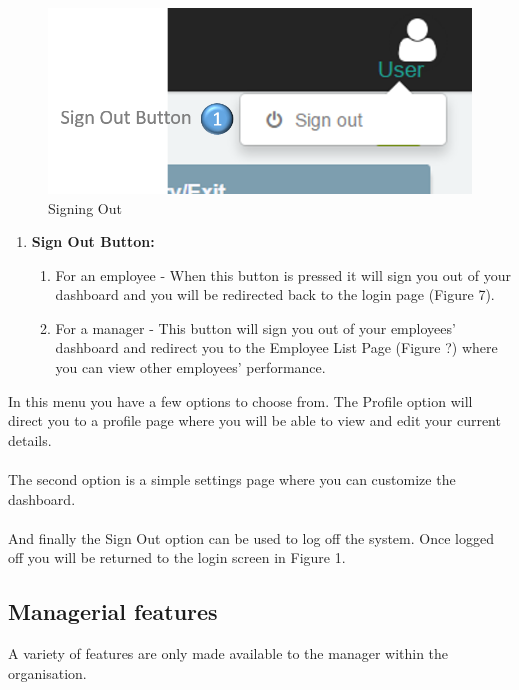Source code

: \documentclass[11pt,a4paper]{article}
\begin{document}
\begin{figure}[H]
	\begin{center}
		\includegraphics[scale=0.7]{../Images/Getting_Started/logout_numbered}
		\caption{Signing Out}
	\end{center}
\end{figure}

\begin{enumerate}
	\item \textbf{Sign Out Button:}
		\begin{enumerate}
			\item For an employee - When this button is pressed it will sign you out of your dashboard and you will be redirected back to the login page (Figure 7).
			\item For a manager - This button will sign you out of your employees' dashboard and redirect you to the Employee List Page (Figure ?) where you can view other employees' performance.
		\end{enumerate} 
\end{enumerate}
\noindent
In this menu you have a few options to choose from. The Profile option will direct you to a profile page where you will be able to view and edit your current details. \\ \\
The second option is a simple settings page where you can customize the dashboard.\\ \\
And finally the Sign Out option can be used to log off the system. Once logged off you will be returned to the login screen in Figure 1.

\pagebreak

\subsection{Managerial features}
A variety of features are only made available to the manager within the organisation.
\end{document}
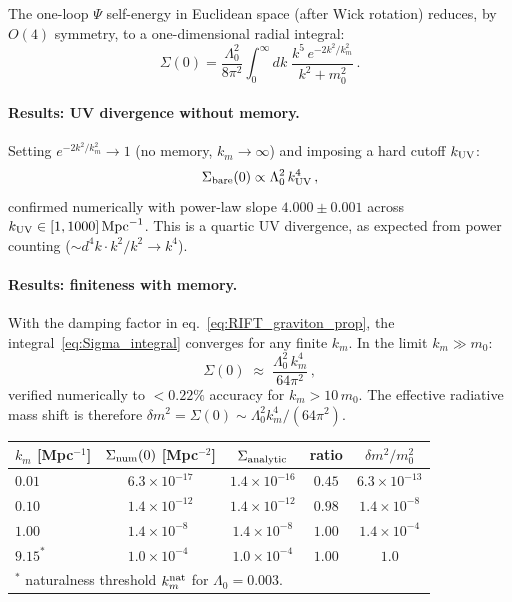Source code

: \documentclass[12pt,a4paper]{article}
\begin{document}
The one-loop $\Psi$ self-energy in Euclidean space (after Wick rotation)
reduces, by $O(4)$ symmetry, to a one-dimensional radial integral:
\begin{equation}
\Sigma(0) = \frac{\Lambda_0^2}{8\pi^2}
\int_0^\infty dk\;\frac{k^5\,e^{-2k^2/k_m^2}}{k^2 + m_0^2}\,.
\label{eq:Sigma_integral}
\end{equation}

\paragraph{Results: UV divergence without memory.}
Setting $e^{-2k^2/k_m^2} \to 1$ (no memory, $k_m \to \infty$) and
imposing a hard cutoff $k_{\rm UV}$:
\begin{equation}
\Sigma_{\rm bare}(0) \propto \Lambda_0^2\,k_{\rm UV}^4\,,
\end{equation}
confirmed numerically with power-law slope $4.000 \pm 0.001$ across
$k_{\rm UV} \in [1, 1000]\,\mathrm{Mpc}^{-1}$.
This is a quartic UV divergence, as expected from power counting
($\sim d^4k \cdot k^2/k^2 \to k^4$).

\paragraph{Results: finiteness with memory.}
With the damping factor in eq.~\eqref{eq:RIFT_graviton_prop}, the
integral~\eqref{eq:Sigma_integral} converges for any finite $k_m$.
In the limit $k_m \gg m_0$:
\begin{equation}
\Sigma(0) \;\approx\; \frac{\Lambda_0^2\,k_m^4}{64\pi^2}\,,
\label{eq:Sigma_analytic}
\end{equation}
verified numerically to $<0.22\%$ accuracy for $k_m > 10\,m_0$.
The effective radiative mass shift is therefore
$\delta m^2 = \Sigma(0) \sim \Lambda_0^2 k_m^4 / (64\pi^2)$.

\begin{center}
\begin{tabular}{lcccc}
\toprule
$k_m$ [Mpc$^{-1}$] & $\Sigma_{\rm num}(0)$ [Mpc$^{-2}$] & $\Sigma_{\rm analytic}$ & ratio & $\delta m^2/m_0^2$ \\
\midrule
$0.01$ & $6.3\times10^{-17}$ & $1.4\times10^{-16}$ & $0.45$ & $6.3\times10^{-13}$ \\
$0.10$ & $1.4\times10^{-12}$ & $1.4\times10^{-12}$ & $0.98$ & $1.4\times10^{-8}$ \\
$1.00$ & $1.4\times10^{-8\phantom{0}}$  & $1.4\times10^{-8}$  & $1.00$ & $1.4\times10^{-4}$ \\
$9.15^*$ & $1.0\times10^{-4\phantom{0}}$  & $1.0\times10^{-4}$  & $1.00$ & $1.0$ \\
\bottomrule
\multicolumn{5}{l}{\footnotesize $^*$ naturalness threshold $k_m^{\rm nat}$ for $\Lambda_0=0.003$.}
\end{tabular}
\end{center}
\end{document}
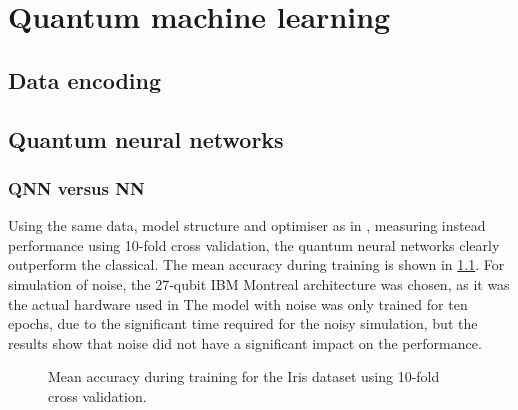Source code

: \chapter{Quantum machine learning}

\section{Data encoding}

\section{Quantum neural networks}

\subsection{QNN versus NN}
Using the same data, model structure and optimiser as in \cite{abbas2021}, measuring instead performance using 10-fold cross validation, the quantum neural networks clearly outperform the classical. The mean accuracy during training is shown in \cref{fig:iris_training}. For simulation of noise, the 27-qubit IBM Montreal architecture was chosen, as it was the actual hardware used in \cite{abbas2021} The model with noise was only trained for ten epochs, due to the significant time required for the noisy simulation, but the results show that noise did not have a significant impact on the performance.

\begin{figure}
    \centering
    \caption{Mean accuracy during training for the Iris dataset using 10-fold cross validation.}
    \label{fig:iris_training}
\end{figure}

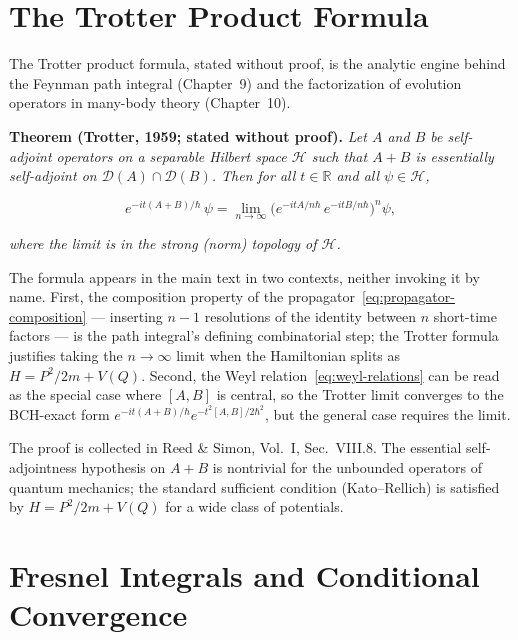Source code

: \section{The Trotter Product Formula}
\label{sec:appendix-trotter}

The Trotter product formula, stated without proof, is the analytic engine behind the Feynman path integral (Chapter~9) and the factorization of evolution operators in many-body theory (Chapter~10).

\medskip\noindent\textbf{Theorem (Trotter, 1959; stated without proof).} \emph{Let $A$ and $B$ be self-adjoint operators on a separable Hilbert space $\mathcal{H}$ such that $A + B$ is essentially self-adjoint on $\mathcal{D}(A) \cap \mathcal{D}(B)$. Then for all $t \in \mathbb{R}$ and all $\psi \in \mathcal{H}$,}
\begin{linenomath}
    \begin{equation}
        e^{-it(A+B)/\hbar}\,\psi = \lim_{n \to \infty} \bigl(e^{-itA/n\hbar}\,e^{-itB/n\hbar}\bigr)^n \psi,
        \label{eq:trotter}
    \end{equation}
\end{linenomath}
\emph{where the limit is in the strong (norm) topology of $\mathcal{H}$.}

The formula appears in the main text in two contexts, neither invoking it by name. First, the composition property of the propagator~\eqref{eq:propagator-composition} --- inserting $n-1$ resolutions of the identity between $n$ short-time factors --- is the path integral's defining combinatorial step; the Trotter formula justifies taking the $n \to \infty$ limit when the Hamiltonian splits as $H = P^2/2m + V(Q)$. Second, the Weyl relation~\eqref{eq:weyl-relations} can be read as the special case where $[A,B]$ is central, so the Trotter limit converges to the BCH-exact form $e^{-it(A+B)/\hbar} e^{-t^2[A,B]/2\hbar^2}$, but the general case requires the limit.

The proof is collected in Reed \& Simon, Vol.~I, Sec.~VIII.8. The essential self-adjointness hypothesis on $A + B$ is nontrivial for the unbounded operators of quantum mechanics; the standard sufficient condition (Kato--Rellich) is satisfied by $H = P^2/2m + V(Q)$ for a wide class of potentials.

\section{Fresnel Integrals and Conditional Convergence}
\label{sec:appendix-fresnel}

TASK PROMPT:
Leave the pictures out and please restate exactly the lines running from the start of the material through the one with "The second option".

RESULT OF THIS TASK:
Source code

: \documentclass[11pt,a4paper]{article}
\begin{document}
\begin{figure}[H]
	\begin{center}
		\includegraphics[scale=0.7]{../Images/Getting_Started/logout_numbered}
		\caption{Signing Out}
	\end{center}
\end{figure}

\begin{enumerate}
	\item \textbf{Sign Out Button:}
		\begin{enumerate}
			\item For an employee - When this button is pressed it will sign you out of your dashboard and you will be redirected back to the login page (Figure 7).
			\item For a manager - This button will sign you out of your employees' dashboard and redirect you to the Employee List Page (Figure ?) where you can view other employees' performance.
		\end{enumerate} 
\end{enumerate}
\noindent
In this menu you have a few options to choose from. The Profile option will direct you to a profile page where you will be able to view and edit your current details. \\ \\
The second option is a simple settings page where you can customize the dashboard.\\ \\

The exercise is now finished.